I ask all of the key players involved their three most important elements to the wedding day. I also ask they send these to me separately and without conversation among themselves. Seeing these responses I’ve learned the items vary greatly – some answer with tangible things like “an open bar is a must,” “I want X band” or “I must have yellow roses everywhere!” while others reply with something that costs no additional money to create – they may answer with “I want to use my childhood church,” “I love this song, it’s important to us, so I’d like to dance to this song” or “I absolutely want to include my dog in the service.” By having everyone’s “must have list” I’ve ensured we’re covering everyone’s needs, while exposing those needs to the other people in the wedding planning process. They now understand each other’s needs, which makes the entire planning process run more smoothly.
Do you have an ideal bride?
If I were to have “an ideal bride” it would be a client that understands no one involved with her wedding wants this day to be anything less than exceptional. She would embrace that idea entirely, and when asked her “three most important things to the wedding day” she gives her answers and innately trusts that every vendor and suggestion that has been presented to her directly goes back to her “three things” to happen for her beyond even her wildest dreams. She embraces ideas given by her vendor team, she thinks out of the box, and she trusts that everyone in the end wants her wedding to be spectacular for her, her family and their guests.

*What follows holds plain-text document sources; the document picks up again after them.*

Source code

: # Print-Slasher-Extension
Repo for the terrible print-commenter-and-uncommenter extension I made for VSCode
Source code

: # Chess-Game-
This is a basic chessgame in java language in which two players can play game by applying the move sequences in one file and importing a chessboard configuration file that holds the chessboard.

What do you say to those couples that think a wedding planner is an expense they cannot afford?
Very simply a bridal couple needs to understand this – it is something thay can NOT not afford. It’s as important as the venue, décor, photography and invitations. I often share with people the story of a client who’s summer wedding was planned to perfection – until… the source for all air-conditioning, refrigeration and water systems went out throughout a several block region of downtown Indianapolis, including the reception location. No central air, no refrigeration, no kitchen with water, no restrooms…. However, if you ask her over 225 guests wedding was exceptional! This would not have happened flawlessly had it not been without a planner.

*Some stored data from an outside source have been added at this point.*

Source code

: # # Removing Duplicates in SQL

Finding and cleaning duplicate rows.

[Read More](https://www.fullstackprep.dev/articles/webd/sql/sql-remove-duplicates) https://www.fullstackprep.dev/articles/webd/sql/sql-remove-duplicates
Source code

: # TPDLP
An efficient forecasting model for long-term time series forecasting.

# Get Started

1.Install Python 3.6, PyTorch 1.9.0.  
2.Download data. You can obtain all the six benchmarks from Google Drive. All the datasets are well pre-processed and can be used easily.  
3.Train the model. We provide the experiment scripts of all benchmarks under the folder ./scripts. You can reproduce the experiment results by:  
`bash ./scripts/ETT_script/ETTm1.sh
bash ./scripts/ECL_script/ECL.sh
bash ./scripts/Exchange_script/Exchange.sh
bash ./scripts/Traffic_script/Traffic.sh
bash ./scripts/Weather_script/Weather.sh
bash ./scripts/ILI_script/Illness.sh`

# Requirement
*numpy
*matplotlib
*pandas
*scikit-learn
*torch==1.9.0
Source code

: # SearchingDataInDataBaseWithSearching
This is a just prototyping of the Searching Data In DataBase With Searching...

What is your favorite part of the planning process?
I love the start of the planning process just after only venue is selected. From this point, we have a clean slate – and a palette full of colors to consider, ideas to try, and options to explore. In many cases we find something small may inspire the entire direction for the wedding. Recently a client said she wanted her guests to feel like she felt when she looked at a Monet painting… That sentence sparked something, and that painting, became the dance floor and inspired the entire palette for her luxurious wedding. Another bride talked about her dress and said it was “Bam!” “Bam!” became the catch phrase for the entire wedding and each vendor was told the story of the “Bam” dress and were encouraged to “bring the Bam!” to the client for consideration. The result was an out-of-the-box, fun and contemporary party – all inspired by the bride’s word and her willingness to explore everyone’s options.

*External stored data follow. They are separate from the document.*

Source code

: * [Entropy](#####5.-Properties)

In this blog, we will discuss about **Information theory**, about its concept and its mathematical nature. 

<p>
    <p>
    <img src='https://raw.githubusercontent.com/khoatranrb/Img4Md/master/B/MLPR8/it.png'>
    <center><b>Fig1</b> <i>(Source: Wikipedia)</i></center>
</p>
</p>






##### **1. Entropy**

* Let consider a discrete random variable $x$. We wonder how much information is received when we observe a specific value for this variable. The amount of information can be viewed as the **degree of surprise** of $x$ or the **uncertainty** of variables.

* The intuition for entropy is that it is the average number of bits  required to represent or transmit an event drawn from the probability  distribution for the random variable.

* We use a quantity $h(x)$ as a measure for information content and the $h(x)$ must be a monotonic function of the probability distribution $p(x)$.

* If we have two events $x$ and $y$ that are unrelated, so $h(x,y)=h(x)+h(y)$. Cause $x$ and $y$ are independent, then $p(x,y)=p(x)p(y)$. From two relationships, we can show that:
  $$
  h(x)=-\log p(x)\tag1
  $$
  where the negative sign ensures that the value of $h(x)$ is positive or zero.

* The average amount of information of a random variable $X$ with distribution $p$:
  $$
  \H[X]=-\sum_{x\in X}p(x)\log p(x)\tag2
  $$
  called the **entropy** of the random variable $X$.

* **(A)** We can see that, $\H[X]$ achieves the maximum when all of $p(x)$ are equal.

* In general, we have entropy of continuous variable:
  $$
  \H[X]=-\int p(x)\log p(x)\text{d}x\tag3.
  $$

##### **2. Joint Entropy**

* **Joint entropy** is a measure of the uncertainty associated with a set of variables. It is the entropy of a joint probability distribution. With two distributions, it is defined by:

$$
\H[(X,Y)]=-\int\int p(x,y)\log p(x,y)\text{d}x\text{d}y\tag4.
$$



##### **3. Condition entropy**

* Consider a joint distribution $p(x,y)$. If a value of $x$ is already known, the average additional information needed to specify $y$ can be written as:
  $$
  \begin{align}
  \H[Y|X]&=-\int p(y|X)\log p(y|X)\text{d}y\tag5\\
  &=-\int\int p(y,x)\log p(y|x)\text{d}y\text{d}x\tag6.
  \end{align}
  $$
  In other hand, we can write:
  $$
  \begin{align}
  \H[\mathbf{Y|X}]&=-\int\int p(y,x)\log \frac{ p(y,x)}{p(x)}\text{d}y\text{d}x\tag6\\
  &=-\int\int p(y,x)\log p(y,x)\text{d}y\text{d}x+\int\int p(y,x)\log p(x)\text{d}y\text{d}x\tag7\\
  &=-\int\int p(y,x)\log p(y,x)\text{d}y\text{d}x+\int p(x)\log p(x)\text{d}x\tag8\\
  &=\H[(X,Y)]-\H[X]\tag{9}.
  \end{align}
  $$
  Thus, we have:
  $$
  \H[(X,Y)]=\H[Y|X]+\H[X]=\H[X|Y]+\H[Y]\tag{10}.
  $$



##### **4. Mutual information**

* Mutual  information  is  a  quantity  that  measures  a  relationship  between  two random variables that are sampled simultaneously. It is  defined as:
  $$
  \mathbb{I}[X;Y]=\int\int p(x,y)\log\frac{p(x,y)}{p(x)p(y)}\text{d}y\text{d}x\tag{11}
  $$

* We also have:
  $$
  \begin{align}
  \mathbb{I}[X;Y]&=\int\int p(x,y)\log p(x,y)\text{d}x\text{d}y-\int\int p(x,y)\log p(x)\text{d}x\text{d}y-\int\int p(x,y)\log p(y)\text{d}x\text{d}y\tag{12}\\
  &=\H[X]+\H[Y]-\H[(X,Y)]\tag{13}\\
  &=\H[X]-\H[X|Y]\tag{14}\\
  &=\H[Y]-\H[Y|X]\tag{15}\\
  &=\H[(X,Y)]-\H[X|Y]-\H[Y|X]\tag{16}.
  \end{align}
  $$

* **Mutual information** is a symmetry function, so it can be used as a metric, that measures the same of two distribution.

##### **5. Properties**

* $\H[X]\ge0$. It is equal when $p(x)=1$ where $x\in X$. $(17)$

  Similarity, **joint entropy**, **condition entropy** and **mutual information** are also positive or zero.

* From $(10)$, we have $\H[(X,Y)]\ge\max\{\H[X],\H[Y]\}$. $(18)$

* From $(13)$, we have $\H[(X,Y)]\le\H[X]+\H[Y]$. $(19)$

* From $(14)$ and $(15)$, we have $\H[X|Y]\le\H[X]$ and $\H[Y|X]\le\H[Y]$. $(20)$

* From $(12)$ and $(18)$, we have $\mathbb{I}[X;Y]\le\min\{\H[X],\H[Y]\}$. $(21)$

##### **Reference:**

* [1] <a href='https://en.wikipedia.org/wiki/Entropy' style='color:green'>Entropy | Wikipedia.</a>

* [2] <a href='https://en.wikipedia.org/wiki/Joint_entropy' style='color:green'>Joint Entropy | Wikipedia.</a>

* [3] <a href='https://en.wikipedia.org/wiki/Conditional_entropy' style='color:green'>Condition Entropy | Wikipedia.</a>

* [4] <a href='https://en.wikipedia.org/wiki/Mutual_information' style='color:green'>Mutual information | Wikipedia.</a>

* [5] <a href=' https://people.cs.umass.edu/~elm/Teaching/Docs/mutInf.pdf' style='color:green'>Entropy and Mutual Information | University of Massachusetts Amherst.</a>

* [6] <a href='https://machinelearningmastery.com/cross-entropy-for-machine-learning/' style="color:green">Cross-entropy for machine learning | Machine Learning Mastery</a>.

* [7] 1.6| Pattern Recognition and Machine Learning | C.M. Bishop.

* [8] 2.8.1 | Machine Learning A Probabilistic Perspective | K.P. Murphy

What is your favorite part about the wedding day?
I have two. Just before the ceremony I share a few funny words with the bride to break the ice to help calm her nerves a bit. It’s after her bridesmaids have gone down the aisle, so usually only her father or the photographer witness it– just a brief moment between two friends.
The other is minutes before the guests walk into the reception space. Once the couple is married, I take the newlyweds into their reception and let them see the space for the first time… then require them to be left alone. It may be their only moments alone together the entire day. Their emotions surrounded by the beauty and quiet serenity of the space just “gets me” every time and it’s hands down, my experience of the wedding.
How are wedding planners misunderstood?
Wedding planners too often are misunderstood in two ways – 1) media and 2) by churches. First let me touch on churches. Sadly, there are people that have called themselves coordinators, that are not hired professional businesspeople that have really tarnished the image of wedding planners. They tend to be pushy and overbearing and frankly disrespectful to the churches. A wedding planner must remember this – a church or religious location is sacred and must be treated as such. On a wedding day, I am a guest in that client’s church – meaning I follow their rules, their guidance and their regulations.
The other way wedding planners are misunderstood is the media. I understand I have a fantastic, fun and amazing career. I also understand it’s interesting to others. That said though, it’s not just the moments of movies and television. It’s hard work, it’s long hours and it’s a profession – not something of celebrity.
How do industry memberships and continuing educational seminars bolster your services?
Wedding planners need to attend conferences, educational seminars and classes because it strengthens a planner’s base of knowledge for their clients. It beings new ideas, perspective and skill set to the table.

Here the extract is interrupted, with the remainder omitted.